PCC co-champion
- Conference: Pacific Coast Conference
- Record: 8–2 (6–2 PCC)
- Head coach: Tommy Prothro (2nd season);
- Captain: Ted Searle
- Home stadium: Parker Stadium Multnomah Stadium

= 1957 Oregon State Beavers football team =

American college football season

The 1957 Oregon State Beavers football team represented Oregon State College in the 1957 college football season.

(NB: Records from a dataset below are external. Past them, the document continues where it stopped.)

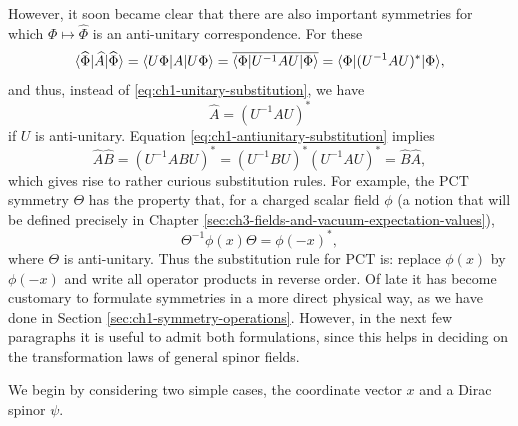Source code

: However, it soon became clear that there are also important symmetries for
which $\Phi\longmapsto\widehat\Phi$ is an anti-unitary correspondence. For
these
\[
  \bra{\widehat\Phi}\widehat A\ket{\widehat\Phi}
  =\bra{U\Phi}A\ket{U\Phi}
  =\overline{\bra{\Phi}U^{-1}AU\ket{\Phi}}
  =\bra{\Phi}(U^{-1}AU)^*\ket{\Phi},
\]
and thus, instead of \eqref{eq:ch1-unitary-substitution}, we have
\begin{equation}
  \widehat A=(U^{-1}AU)^*
  \tag{1-30}\label{eq:ch1-antiunitary-substitution}
\end{equation}
if $U$ is anti-unitary. Equation \eqref{eq:ch1-antiunitary-substitution} implies
\begin{equation}
  \widehat A\widehat B
  =(U^{-1}ABU)^*
  =(U^{-1}BU)^*(U^{-1}AU)^*
  =\widehat B\widehat A,
  \tag{1-31}\label{eq:ch1-antiunitary-reversal}
\end{equation}
which gives rise to rather curious substitution rules. For example, the
$\mathrm{PCT}$ symmetry $\Theta$ has the property that, for a charged scalar
field $\phi$ (a notion that will be defined precisely in Chapter \ref{sec:ch3-fields-and-vacuum-expectation-values}),
\begin{equation}
  \Theta^{-1}\phi(x)\Theta=\phi(-x)^*,
  \tag{1-32}\label{eq:ch1-pct-scalar}
\end{equation}
where $\Theta$ is anti-unitary. Thus the substitution rule for $\mathrm{PCT}$
is: replace $\phi(x)$ by $\phi(-x)$ and write all operator products in reverse
order. Of late it has become customary to formulate symmetries in a more
direct physical way, as we have done in Section \ref{sec:ch1-symmetry-operations}. However, in the next few
paragraphs it is useful to admit both formulations, since this helps in
deciding on the transformation laws of general spinor fields.

We begin by considering two simple cases, the coordinate vector $x$ and a
Dirac spinor $\psi$.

Led by third-year head coach Tommy Prothro, the Beavers went 8–2, and outscored their opponents 203 to 129. Oregon State won their second consecutive Pacific Coast Conference championship, the only time the Beavers have won consecutive conference championships. The team captain was Ted Searle.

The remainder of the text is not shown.